How Does a C1D1 Certification Address Hazardous Environments?

The C1D1 UL listing ensures that technology can operate in hazardous environments and will not cause an increased risk of fire or damage. According to a document on UL's website, there are several possible options for obtaining a C1D1 certification. These include:

  • Intrinsically safe apparatus, circuits, and systems: each element must be secure in hazardous environments and deemed incapable of being ignited by any spark or thermal effect.
  • Explosion-proof apparatus: the apparatus is enclosed in a case that will uphold in the explosion of a specified gas or vapor that may occur and, likewise, will prevent the ignition of a specified gas or vapor surrounding the enclosure by sparks, flashes, or explosion of the gas or vapor within. It must operate at a temperature that will not cause the surrounding flammable atmosphere to ignite.
  • Purged and Pressurized: the process of (1) purging - supplying an enclosure with a protective gas at a sufficient flow and positive pressure to reduce the concentration of any flammable gas or vapor initially present to an acceptable level; and (2) pressurization, supplying an enclosure with a protective gas with or without continuous flow at sufficient pressure to prevent the entrance of a flammable gas or vapor, a combustible dust, or an ignitable fiber.

Wireless I/O Options

There are a variety of wireless C1D1 monitoring technologies available for oil and gas, and utility operators. These solutions range from intricate integrated systems to individual sensors for monitoring specific points along a pipeline or at the wellhead. For example, there are C1D1 solutions that come with one or two I/O points per device.

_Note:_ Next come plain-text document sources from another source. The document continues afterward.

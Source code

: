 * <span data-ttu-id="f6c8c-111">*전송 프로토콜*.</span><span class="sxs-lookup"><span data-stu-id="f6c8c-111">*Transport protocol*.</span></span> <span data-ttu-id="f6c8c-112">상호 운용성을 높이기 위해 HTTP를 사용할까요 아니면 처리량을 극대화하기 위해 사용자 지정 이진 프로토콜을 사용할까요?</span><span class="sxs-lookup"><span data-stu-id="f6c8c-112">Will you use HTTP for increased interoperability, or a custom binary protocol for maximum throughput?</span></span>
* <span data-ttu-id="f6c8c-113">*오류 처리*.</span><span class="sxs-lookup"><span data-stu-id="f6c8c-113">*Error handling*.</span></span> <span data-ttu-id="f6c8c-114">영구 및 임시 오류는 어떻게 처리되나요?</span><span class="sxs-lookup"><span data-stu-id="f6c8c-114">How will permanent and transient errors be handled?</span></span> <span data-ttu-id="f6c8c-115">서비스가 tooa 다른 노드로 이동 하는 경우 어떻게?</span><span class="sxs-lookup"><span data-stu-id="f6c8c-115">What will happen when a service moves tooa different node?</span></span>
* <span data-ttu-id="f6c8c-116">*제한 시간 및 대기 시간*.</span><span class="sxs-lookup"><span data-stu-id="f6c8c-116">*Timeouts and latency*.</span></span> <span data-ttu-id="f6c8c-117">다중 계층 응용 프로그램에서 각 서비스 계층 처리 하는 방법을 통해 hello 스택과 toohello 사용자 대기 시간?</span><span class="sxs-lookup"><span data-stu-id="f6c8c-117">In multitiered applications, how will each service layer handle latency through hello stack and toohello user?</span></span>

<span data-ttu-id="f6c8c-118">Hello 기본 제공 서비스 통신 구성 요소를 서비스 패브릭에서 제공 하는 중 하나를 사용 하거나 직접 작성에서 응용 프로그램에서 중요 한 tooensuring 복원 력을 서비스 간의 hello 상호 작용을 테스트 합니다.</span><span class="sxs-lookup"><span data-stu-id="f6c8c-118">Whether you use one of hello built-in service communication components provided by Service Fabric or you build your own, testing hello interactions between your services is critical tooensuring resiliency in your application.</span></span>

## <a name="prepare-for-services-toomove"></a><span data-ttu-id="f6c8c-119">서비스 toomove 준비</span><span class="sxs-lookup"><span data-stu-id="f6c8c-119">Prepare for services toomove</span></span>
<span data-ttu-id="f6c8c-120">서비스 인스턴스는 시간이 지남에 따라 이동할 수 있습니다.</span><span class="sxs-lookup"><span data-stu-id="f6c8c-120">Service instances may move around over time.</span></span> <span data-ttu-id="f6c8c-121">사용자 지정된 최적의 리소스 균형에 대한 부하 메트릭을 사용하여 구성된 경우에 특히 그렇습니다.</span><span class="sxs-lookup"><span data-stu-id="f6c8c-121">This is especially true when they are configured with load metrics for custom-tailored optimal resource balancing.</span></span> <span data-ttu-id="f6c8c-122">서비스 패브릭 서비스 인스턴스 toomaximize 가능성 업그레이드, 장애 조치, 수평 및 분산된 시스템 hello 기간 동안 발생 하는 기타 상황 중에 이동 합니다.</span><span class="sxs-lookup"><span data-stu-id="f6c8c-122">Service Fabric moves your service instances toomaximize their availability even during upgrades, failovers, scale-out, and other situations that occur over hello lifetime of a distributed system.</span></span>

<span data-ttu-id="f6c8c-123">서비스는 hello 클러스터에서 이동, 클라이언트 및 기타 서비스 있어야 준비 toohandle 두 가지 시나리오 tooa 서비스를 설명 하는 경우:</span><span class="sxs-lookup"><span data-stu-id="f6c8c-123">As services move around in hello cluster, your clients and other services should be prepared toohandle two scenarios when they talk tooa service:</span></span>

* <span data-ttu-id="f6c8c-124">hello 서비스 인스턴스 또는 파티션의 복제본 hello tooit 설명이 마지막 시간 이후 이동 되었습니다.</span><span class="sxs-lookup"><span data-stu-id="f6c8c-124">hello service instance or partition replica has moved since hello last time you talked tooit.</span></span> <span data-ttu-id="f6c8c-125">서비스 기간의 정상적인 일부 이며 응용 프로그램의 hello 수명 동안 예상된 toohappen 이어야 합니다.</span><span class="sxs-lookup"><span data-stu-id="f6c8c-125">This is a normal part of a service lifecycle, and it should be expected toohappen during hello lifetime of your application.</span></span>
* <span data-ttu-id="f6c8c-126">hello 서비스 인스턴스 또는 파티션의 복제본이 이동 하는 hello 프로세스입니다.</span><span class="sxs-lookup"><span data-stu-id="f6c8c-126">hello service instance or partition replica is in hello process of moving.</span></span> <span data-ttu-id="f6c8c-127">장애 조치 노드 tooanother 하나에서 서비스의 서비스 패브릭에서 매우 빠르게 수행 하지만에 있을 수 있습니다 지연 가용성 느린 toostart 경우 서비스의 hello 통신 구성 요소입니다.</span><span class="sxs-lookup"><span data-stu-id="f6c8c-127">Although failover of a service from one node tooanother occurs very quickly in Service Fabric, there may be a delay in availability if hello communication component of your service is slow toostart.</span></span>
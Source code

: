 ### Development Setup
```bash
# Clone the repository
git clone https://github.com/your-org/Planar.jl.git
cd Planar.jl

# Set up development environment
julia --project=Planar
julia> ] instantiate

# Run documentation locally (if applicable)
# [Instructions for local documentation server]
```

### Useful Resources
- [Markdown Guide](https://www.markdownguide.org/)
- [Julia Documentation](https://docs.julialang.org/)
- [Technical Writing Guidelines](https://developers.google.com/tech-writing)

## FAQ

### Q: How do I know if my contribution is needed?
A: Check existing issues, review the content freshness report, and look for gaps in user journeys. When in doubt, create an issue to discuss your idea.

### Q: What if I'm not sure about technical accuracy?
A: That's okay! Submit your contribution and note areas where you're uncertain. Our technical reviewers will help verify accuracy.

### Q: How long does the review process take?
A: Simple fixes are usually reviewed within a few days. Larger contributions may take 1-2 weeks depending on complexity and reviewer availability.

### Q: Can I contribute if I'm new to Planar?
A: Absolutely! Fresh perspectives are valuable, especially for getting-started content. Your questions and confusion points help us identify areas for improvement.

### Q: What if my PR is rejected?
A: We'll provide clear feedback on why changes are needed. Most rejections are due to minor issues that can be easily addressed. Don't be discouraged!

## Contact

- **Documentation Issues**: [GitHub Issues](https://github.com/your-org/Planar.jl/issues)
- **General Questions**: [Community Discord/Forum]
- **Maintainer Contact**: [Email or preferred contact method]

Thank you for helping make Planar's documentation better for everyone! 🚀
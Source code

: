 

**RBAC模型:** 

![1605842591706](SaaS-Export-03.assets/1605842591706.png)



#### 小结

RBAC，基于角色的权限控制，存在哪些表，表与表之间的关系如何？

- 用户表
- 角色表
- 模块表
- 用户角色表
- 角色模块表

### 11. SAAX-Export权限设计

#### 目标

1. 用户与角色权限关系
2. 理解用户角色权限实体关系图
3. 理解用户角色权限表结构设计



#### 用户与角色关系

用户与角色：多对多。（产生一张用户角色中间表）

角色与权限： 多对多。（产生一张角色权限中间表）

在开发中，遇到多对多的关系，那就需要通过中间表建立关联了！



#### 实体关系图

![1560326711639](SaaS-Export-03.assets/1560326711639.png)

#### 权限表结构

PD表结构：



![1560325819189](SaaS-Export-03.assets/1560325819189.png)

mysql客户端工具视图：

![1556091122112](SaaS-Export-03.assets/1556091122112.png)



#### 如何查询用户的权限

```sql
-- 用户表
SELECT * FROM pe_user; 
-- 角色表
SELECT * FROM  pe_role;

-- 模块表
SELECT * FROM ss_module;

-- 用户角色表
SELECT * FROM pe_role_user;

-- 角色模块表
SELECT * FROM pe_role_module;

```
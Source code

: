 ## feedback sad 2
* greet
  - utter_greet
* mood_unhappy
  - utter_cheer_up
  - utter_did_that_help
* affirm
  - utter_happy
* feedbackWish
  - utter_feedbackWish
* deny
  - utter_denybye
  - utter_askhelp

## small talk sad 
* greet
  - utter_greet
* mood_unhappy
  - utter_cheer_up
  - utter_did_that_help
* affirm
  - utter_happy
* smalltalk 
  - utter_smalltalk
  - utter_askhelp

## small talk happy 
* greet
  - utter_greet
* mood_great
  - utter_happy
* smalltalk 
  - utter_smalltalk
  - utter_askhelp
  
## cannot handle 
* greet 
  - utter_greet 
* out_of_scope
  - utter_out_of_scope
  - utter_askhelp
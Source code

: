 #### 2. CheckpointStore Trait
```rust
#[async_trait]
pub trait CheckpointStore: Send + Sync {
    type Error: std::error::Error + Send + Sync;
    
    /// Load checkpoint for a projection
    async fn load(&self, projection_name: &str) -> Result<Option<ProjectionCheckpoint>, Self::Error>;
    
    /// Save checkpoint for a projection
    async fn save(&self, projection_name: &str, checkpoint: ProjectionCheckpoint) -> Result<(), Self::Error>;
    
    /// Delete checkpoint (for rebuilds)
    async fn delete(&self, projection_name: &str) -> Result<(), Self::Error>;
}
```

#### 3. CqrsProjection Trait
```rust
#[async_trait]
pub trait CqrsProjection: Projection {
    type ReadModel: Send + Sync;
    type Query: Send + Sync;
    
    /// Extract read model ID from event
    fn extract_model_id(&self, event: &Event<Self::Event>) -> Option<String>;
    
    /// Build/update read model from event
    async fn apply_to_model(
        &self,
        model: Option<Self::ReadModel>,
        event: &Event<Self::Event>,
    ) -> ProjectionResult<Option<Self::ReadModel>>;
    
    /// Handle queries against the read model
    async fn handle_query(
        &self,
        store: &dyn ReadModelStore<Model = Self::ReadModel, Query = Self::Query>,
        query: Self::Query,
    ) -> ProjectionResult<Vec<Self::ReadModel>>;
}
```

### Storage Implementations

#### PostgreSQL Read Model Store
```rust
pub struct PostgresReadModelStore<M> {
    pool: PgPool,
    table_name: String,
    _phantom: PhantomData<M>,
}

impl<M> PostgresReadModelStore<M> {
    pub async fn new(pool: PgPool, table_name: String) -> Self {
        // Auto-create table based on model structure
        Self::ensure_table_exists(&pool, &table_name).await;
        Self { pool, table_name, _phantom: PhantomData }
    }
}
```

With this type of technology, operators will need to install an I/O device for each monitoring point. If there is a situation where many points are being monitored, costs for these solutions can quickly accumulate. There also are C1D1 providers who offer a larger I/O count with multiple I/O points, which tend to be more complementary for a network that requires several measurement, monitoring or control points and can provide a superior value.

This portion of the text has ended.